╭──

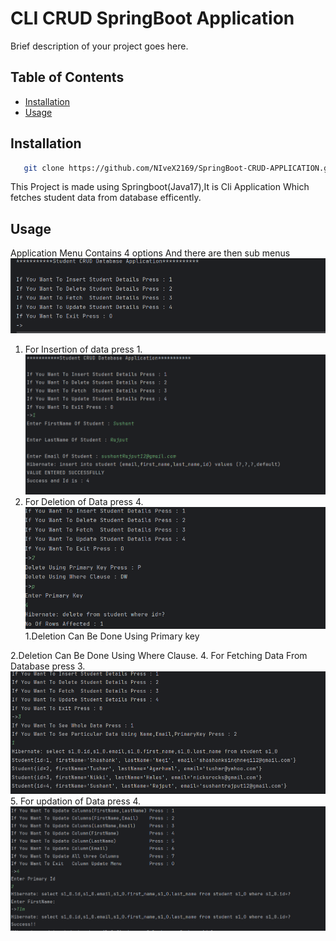 # CLI CRUD SpringBoot Application

Brief description of your project goes here.

## Table of Contents

- [Installation](#installation)
- [Usage](#usage)

## Installation

```bash
   git clone https://github.com/NIveX2169/SpringBoot-CRUD-APPLICATION.git
```
This Project is made using Springboot(Java17),It is Cli Application Which fetches student data from database efficently.

## Usage

Application Menu Contains 4 options And there are then sub menus
![Menu](/images/menu.png)
1. For Insertion of data press 1.
 ![insertion](/images/insert_data.png)
2. For Deletion of Data press 4.
![deletion](/images/delete_using_primarykey.png)
1.Deletion Can Be Done Using Primary key

2.Deletion Can Be Done Using Where Clause.
4. For Fetching Data From Database press 3.
![fetching](/images/fetch_all_data.png)
5. For updation of Data press 4.
![updation](/images/updating_column.png)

╰──

Scan the records above for the string "Done", then copy each line where it turns up.

▶ **TASK ANSWER**
1.Deletion Can Be Done Using Primary key
2.Deletion Can Be Done Using Where Clause.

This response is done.